On the eve of February 2, 2007, the midway point on the solar cycle of the year between the longest night and the spring equinox, I opened El Meledri, the periodical from the village of my maternal grandmother in northern Italy, named for the river that borders the village. Inside, there was a photo of three women: my great grandmother, at the center, and her two oldest daughters, Emma and Erminia on either side. Their eyes seemed to look straight across the ages into mine and say, “We’ve been waiting for you.”
Knowledge of my culture was not handed down to me explicitly, as it was for centuries from mother to daughter, parent to child, for a number of reasons including early deaths, immigration to the United States, discrimination, and the missing link of stories tied to particular places.
Much of the oral history was lost due to language.

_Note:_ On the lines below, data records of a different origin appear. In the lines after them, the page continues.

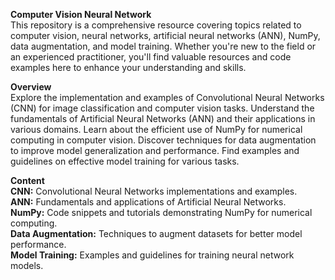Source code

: **Computer Vision Neural Network**<br>
This repository is a comprehensive resource covering topics related to computer vision, neural networks, artificial neural networks (ANN), NumPy, data augmentation, and model training. Whether you're new to the field or an experienced practitioner, you'll find valuable resources and code examples here to enhance your understanding and skills.

**Overview**<br>
Explore the implementation and examples of Convolutional Neural Networks (CNN) for image classification and computer vision tasks. Understand the fundamentals of Artificial Neural Networks (ANN) and their applications in various domains. Learn about the efficient use of NumPy for numerical computing in computer vision. Discover techniques for data augmentation to improve model generalization and performance. Find examples and guidelines on effective model training for various tasks.

**Content**<br>
**CNN:** Convolutional Neural Networks implementations and examples.<br>
**ANN:** Fundamentals and applications of Artificial Neural Networks.<br>
**NumPy:** Code snippets and tutorials demonstrating NumPy for numerical computing.<br>
**Data Augmentation:** Techniques to augment datasets for better model performance.<br>
**Model Training:** Examples and guidelines for training neural network models.<br>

My mother could understand her mother’s spoken dialect (a particular variation of Italian), but she responded to her in English. Here in the United States, my grandmother’s language—the very medium of agency through which her culture had been communicated for generations—became a source of shame, due to her inability to speak “good English.” Her oldest daughter, my Aunt Annie, told me that my grandmother brought her along as a translator in shops to conduct transactions. Through language courses, and with time, my grandmother mastered the English necessary to pass the difficult exam for citizenship, which became a source of pride.
Three years before I was born, my grandmother died while sitting in my mother’s kitchen. As a result, I did not hear a single word of my grandmother’s language growing up. Only in 1981, when I traveled with my mother to Italy so that she could see the birth village of her mother, did this hidden language that she held inside for thirty years tumble out.
In this unfolding story of my heritage, I have sought to recover and make more evident the folk wisdom of my ancestors, particularly of my female ancestors. The arrival of the photo of my bisononna by mail on the sacred day of Santa Brigida, also known as Candlemas, while I was deep in coursework for my dissertation on my ancestral heritage, seemed to be an auspicious affirmation of my Ancestor’s desire to be known.
From my studies and travels, I now know – and thus can appreciate more fully – the numerous ways that cultural values have been transmitted to me in everyday family life, including through food, clothing, medicine, religious practices, acts of service, and celebration.